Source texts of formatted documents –
________________________________________

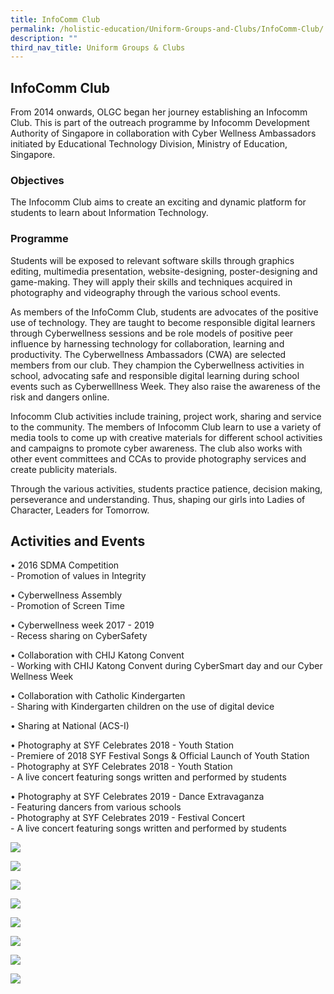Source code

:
 ```yaml
---
title: InfoComm Club
permalink: /holistic-education/Uniform-Groups-and-Clubs/InfoComm-Club/
description: ""
third_nav_title: Uniform Groups & Clubs
---
```

## InfoComm Club

From 2014 onwards, OLGC began her journey establishing an Infocomm Club. This is part of the outreach programme by Infocomm Development Authority of Singapore in collaboration with Cyber Wellness Ambassadors initiated by Educational Technology Division, Ministry of Education, Singapore.

### Objectives


The Infocomm Club aims to create an exciting and dynamic platform for students to learn about Information Technology.

### Programme


Students will be exposed to relevant software skills through graphics editing, multimedia presentation, website-designing, poster-designing and game-making. They will apply their skills and techniques acquired in photography and videography through the various school events.  
  
As members of the InfoComm Club, students are advocates of the positive use of technology. They are taught to become responsible digital learners through Cyberwellness sessions and be role models of positive peer influence by harnessing technology for collaboration, learning and productivity. The Cyberwellness Ambassadors (CWA) are selected members from our club. They champion the Cyberwellness activities in school, advocating safe and responsible digital learning during school events such as Cyberwelllness Week. They also raise the awareness of the risk and dangers online.   
  
Infocomm Club activities include training, project work, sharing and service to the community. The members of Infocomm Club learn to use a variety of media tools to come up with creative materials for different school activities and campaigns to promote cyber awareness. The club also works with other event committees and CCAs to provide photography services and create publicity materials.  
  
Through the various activities, students practice patience, decision making, perseverance and understanding. Thus, shaping our girls into Ladies of Character, Leaders for Tomorrow.

Activities and Events
---------------------

• 2016 SDMA Competition   
\- Promotion of values in Integrity 

  

• Cyberwellness Assembly 
<br>\- Promotion of Screen Time 

  

• Cyberwellness week 2017 - 2019 
<br>\- Recess sharing on CyberSafety 

  

• Collaboration with CHIJ Katong Convent 
<br>\- Working with CHIJ Katong Convent during CyberSmart day and our Cyber Wellness Week

  

• Collaboration with Catholic Kindergarten 
<br>\- Sharing with Kindergarten children on the use of digital device 

  

• Sharing at National (ACS-I)

  

• Photography at SYF Celebrates 2018 - Youth Station
<br>\- Premiere of 2018 SYF Festival Songs & Official Launch of Youth Station
<br>\- Photography at SYF Celebrates 2018 - Youth Station 
<br>\- A live concert featuring songs written and performed by students

  

• Photography at SYF Celebrates 2019 - Dance Extravaganza 
<br>\- Featuring dancers from various schools 
<br>\- Photography at SYF Celebrates 2019 - Festival Concert 
<br>\- A live concert featuring songs written and performed by students

![](/images/Catholic%20Kindergarten.jpg)

![](/images/CyberWellness%20In%20School%201.jpg)

![](/images/CyberWellness%20In%20School%202.jpg)

![](/images/Leadership%20Training.jpg)

![](/images/Sharing%20at%20KC%201.jpg)

![](/images/National%20Sharing.jpeg)

![](/images/Sharing%20at%20KC%202.jpg)

![](/images/SYFCelebrates%20copy.jpg)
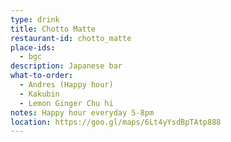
 ```yaml
---
type: drink 
title: Chotto Matte 
restaurant-id: chotto_matte 
place-ids:
  - bgc 
description: Japanese bar
what-to-order:
  - Andres (Happy hour)
  - Kakubin
  - Lemon Ginger Chu hi
notes: Happy hour everyday 5-8pm
location: https://goo.gl/maps/6Lt4yYsdBpTAtp888
---
```

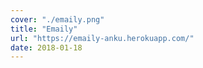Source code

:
 ```yaml
---
cover: "./emaily.png"
title: "Emaily"
url: "https://emaily-anku.herokuapp.com/"
date: 2018-01-18
---
```

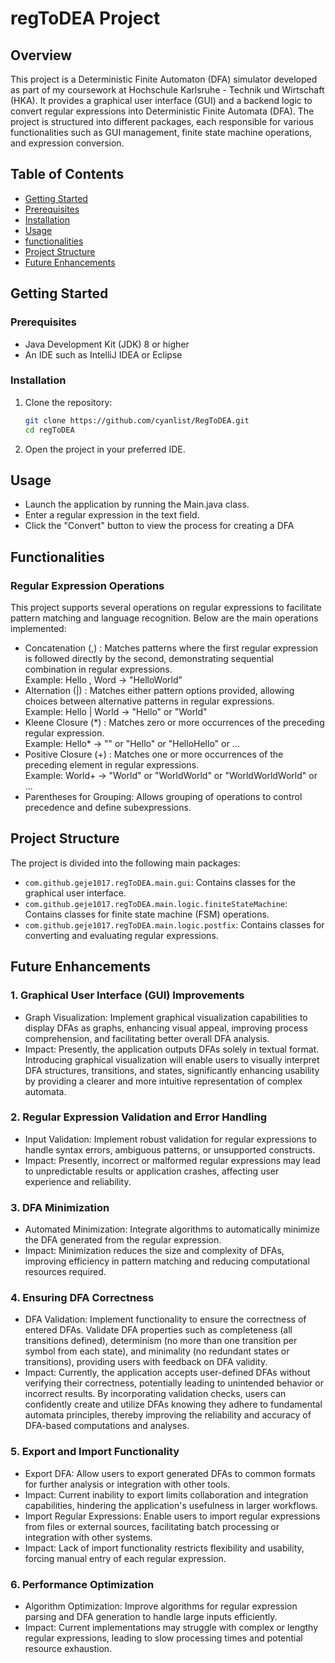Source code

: # regToDEA Project

## Overview
This project is a Deterministic Finite Automaton (DFA) simulator developed as part of my coursework at Hochschule Karlsruhe - Technik und Wirtschaft (HKA).
It provides a graphical user interface (GUI) and a backend logic to convert regular expressions into Deterministic Finite Automata (DFA). The project is structured into different packages, each responsible for various functionalities such as GUI management, finite state machine operations, and expression conversion.

## Table of Contents
- [Getting Started](getting-started)
- [Prerequisites](prerequisites)
- [Installation](installation)
- [Usage](usage)
- [functionalities](functionalities)
- [Project Structure](project-structure)
- [Future Enhancements](future-enhancements)

## Getting Started

### Prerequisites
- Java Development Kit (JDK) 8 or higher
- An IDE such as IntelliJ IDEA or Eclipse

### Installation
1. Clone the repository:
    ```bash
    git clone https://github.com/cyanlist/RegToDEA.git
    cd regToDEA
    ```
2. Open the project in your preferred IDE.

## Usage
- Launch the application by running the Main.java class.
- Enter a regular expression in the text field.
- Click the "Convert" button to view the process for creating a DFA

## Functionalities

### Regular Expression Operations
This project supports several operations on regular expressions to facilitate pattern matching and language recognition. Below are the main operations implemented:
- Concatenation (,) : Matches patterns where the first regular expression is followed directly by the second, demonstrating sequential combination in regular expressions.
  <br> Example: Hello , Word -> "HelloWorld"
- Alternation (|) : Matches either pattern options provided, allowing choices between alternative patterns in regular expressions.
  <br>Example: Hello | World -> "Hello" or "World"
- Kleene Closure (\*) : Matches zero or more occurrences of the preceding regular expression.
  <br>Example: Hello* -> "" or "Hello" or "HelloHello" or ...
- Positive Closure (+) : Matches one or more occurrences of the preceding element in regular expressions.
  <br>Example: World+ -> "World" or "WorldWorld" or "WorldWorldWorld" or ...
- Parentheses for Grouping: Allows grouping of operations to control precedence and define subexpressions.

## Project Structure
The project is divided into the following main packages:
- `com.github.geje1017.regToDEA.main.gui`: Contains classes for the graphical user interface.
- `com.github.geje1017.regToDEA.main.logic.finiteStateMachine`: Contains classes for finite state machine (FSM) operations.
- `com.github.geje1017.regToDEA.main.logic.postfix`: Contains classes for converting and evaluating regular expressions.

## Future Enhancements
### 1. Graphical User Interface (GUI) Improvements
  - Graph Visualization: Implement graphical visualization capabilities to display DFAs as graphs, enhancing visual appeal, improving process comprehension, and facilitating better overall DFA analysis.
  - Impact: Presently, the application outputs DFAs solely in textual format. Introducing graphical visualization will enable users to visually interpret DFA structures, transitions, and states, significantly enhancing usability by providing a clearer and more intuitive representation of complex automata.
  
### 2. Regular Expression Validation and Error Handling
  - Input Validation: Implement robust validation for regular expressions to handle syntax errors, ambiguous patterns, or unsupported constructs.
  - Impact: Presently, incorrect or malformed regular expressions may lead to unpredictable results or application crashes, affecting user experience and reliability.

### 3. DFA Minimization
  - Automated Minimization: Integrate algorithms to automatically minimize the DFA generated from the regular expression.
  - Impact: Minimization reduces the size and complexity of DFAs, improving efficiency in pattern matching and reducing computational resources required.

### 4. Ensuring DFA Correctness
  - DFA Validation: Implement functionality to ensure the correctness of entered DFAs. Validate DFA properties such as completeness (all transitions defined), determinism (no more than one transition per symbol from each state), and minimality (no redundant states or transitions), providing users with feedback on DFA validity.
  - Impact: Currently, the application accepts user-defined DFAs without verifying their correctness, potentially leading to unintended behavior or incorrect results. By incorporating validation checks, users can confidently create and utilize DFAs knowing they adhere to fundamental automata principles, thereby improving the reliability and accuracy of DFA-based computations and analyses.

### 5. Export and Import Functionality
  - Export DFA: Allow users to export generated DFAs to common formats for further analysis or integration with other tools.
  -  Impact: Current inability to export limits collaboration and integration capabilities, hindering the application's usefulness in larger workflows.
  -  Import Regular Expressions: Enable users to import regular expressions from files or external sources, facilitating batch processing or integration with other systems.
  - Impact: Lack of import functionality restricts flexibility and usability, forcing manual entry of each regular expression.

### 6. Performance Optimization
  - Algorithm Optimization: Improve algorithms for regular expression parsing and DFA generation to handle large inputs efficiently.
  - Impact: Current implementations may struggle with complex or lengthy regular expressions, leading to slow processing times and potential resource exhaustion.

________________________________________

Action item –
Each entry above is to be written out again unchanged, apart from the pictures, which are left out.

Your response –
Source code

:
 ```yaml
---
title: InfoComm Club
permalink: /holistic-education/Uniform-Groups-and-Clubs/InfoComm-Club/
description: ""
third_nav_title: Uniform Groups & Clubs
---
```

## InfoComm Club

From 2014 onwards, OLGC began her journey establishing an Infocomm Club. This is part of the outreach programme by Infocomm Development Authority of Singapore in collaboration with Cyber Wellness Ambassadors initiated by Educational Technology Division, Ministry of Education, Singapore.

### Objectives


The Infocomm Club aims to create an exciting and dynamic platform for students to learn about Information Technology.

### Programme


Students will be exposed to relevant software skills through graphics editing, multimedia presentation, website-designing, poster-designing and game-making. They will apply their skills and techniques acquired in photography and videography through the various school events.  
  
As members of the InfoComm Club, students are advocates of the positive use of technology. They are taught to become responsible digital learners through Cyberwellness sessions and be role models of positive peer influence by harnessing technology for collaboration, learning and productivity. The Cyberwellness Ambassadors (CWA) are selected members from our club. They champion the Cyberwellness activities in school, advocating safe and responsible digital learning during school events such as Cyberwelllness Week. They also raise the awareness of the risk and dangers online.   
  
Infocomm Club activities include training, project work, sharing and service to the community. The members of Infocomm Club learn to use a variety of media tools to come up with creative materials for different school activities and campaigns to promote cyber awareness. The club also works with other event committees and CCAs to provide photography services and create publicity materials.  
  
Through the various activities, students practice patience, decision making, perseverance and understanding. Thus, shaping our girls into Ladies of Character, Leaders for Tomorrow.

Activities and Events
---------------------

• 2016 SDMA Competition   
\- Promotion of values in Integrity 

  

• Cyberwellness Assembly 
<br>\- Promotion of Screen Time 

  

• Cyberwellness week 2017 - 2019 
<br>\- Recess sharing on CyberSafety 

  

• Collaboration with CHIJ Katong Convent 
<br>\- Working with CHIJ Katong Convent during CyberSmart day and our Cyber Wellness Week

  

• Collaboration with Catholic Kindergarten 
<br>\- Sharing with Kindergarten children on the use of digital device 

  

• Sharing at National (ACS-I)

  

• Photography at SYF Celebrates 2018 - Youth Station
<br>\- Premiere of 2018 SYF Festival Songs & Official Launch of Youth Station
<br>\- Photography at SYF Celebrates 2018 - Youth Station 
<br>\- A live concert featuring songs written and performed by students

  

• Photography at SYF Celebrates 2019 - Dance Extravaganza 
<br>\- Featuring dancers from various schools 
<br>\- Photography at SYF Celebrates 2019 - Festival Concert 
<br>\- A live concert featuring songs written and performed by students

![](/images/Catholic%20Kindergarten.jpg)

![](/images/CyberWellness%20In%20School%201.jpg)

![](/images/CyberWellness%20In%20School%202.jpg)

![](/images/Leadership%20Training.jpg)

![](/images/Sharing%20at%20KC%201.jpg)

![](/images/National%20Sharing.jpeg)

![](/images/Sharing%20at%20KC%202.jpg)

![](/images/SYFCelebrates%20copy.jpg)
 ```yaml
---
type: drink 
title: Chotto Matte 
restaurant-id: chotto_matte 
place-ids:
  - bgc 
description: Japanese bar
what-to-order:
  - Andres (Happy hour)
  - Kakubin
  - Lemon Ginger Chu hi
notes: Happy hour everyday 5-8pm
location: https://goo.gl/maps/6Lt4yYsdBpTAtp888
---
```

Source code

:
 ```yaml
---
cover: "./emaily.png"
title: "Emaily"
url: "https://emaily-anku.herokuapp.com/"
date: 2018-01-18
---
```

Source code

: # regToDEA Project

## Overview
This project is a Deterministic Finite Automaton (DFA) simulator developed as part of my coursework at Hochschule Karlsruhe - Technik und Wirtschaft (HKA).
It provides a graphical user interface (GUI) and a backend logic to convert regular expressions into Deterministic Finite Automata (DFA). The project is structured into different packages, each responsible for various functionalities such as GUI management, finite state machine operations, and expression conversion.

## Table of Contents
- [Getting Started](getting-started)
- [Prerequisites](prerequisites)
- [Installation](installation)
- [Usage](usage)
- [functionalities](functionalities)
- [Project Structure](project-structure)
- [Future Enhancements](future-enhancements)

## Getting Started

### Prerequisites
- Java Development Kit (JDK) 8 or higher
- An IDE such as IntelliJ IDEA or Eclipse

### Installation
1. Clone the repository:
    ```bash
    git clone https://github.com/cyanlist/RegToDEA.git
    cd regToDEA
    ```
2. Open the project in your preferred IDE.

## Usage
- Launch the application by running the Main.java class.
- Enter a regular expression in the text field.
- Click the "Convert" button to view the process for creating a DFA

## Functionalities

### Regular Expression Operations
This project supports several operations on regular expressions to facilitate pattern matching and language recognition. Below are the main operations implemented:
- Concatenation (,) : Matches patterns where the first regular expression is followed directly by the second, demonstrating sequential combination in regular expressions.
  <br> Example: Hello , Word -> "HelloWorld"
- Alternation (|) : Matches either pattern options provided, allowing choices between alternative patterns in regular expressions.
  <br>Example: Hello | World -> "Hello" or "World"
- Kleene Closure (\*) : Matches zero or more occurrences of the preceding regular expression.
  <br>Example: Hello* -> "" or "Hello" or "HelloHello" or ...
- Positive Closure (+) : Matches one or more occurrences of the preceding element in regular expressions.
  <br>Example: World+ -> "World" or "WorldWorld" or "WorldWorldWorld" or ...
- Parentheses for Grouping: Allows grouping of operations to control precedence and define subexpressions.

## Project Structure
The project is divided into the following main packages:
- `com.github.geje1017.regToDEA.main.gui`: Contains classes for the graphical user interface.
- `com.github.geje1017.regToDEA.main.logic.finiteStateMachine`: Contains classes for finite state machine (FSM) operations.
- `com.github.geje1017.regToDEA.main.logic.postfix`: Contains classes for converting and evaluating regular expressions.

## Future Enhancements
### 1. Graphical User Interface (GUI) Improvements
  - Graph Visualization: Implement graphical visualization capabilities to display DFAs as graphs, enhancing visual appeal, improving process comprehension, and facilitating better overall DFA analysis.
  - Impact: Presently, the application outputs DFAs solely in textual format. Introducing graphical visualization will enable users to visually interpret DFA structures, transitions, and states, significantly enhancing usability by providing a clearer and more intuitive representation of complex automata.
  
### 2. Regular Expression Validation and Error Handling
  - Input Validation: Implement robust validation for regular expressions to handle syntax errors, ambiguous patterns, or unsupported constructs.
  - Impact: Presently, incorrect or malformed regular expressions may lead to unpredictable results or application crashes, affecting user experience and reliability.

### 3. DFA Minimization
  - Automated Minimization: Integrate algorithms to automatically minimize the DFA generated from the regular expression.
  - Impact: Minimization reduces the size and complexity of DFAs, improving efficiency in pattern matching and reducing computational resources required.

### 4. Ensuring DFA Correctness
  - DFA Validation: Implement functionality to ensure the correctness of entered DFAs. Validate DFA properties such as completeness (all transitions defined), determinism (no more than one transition per symbol from each state), and minimality (no redundant states or transitions), providing users with feedback on DFA validity.
  - Impact: Currently, the application accepts user-defined DFAs without verifying their correctness, potentially leading to unintended behavior or incorrect results. By incorporating validation checks, users can confidently create and utilize DFAs knowing they adhere to fundamental automata principles, thereby improving the reliability and accuracy of DFA-based computations and analyses.

### 5. Export and Import Functionality
  - Export DFA: Allow users to export generated DFAs to common formats for further analysis or integration with other tools.
  -  Impact: Current inability to export limits collaboration and integration capabilities, hindering the application's usefulness in larger workflows.
  -  Import Regular Expressions: Enable users to import regular expressions from files or external sources, facilitating batch processing or integration with other systems.
  - Impact: Lack of import functionality restricts flexibility and usability, forcing manual entry of each regular expression.

### 6. Performance Optimization
  - Algorithm Optimization: Improve algorithms for regular expression parsing and DFA generation to handle large inputs efficiently.
  - Impact: Current implementations may struggle with complex or lengthy regular expressions, leading to slow processing times and potential resource exhaustion.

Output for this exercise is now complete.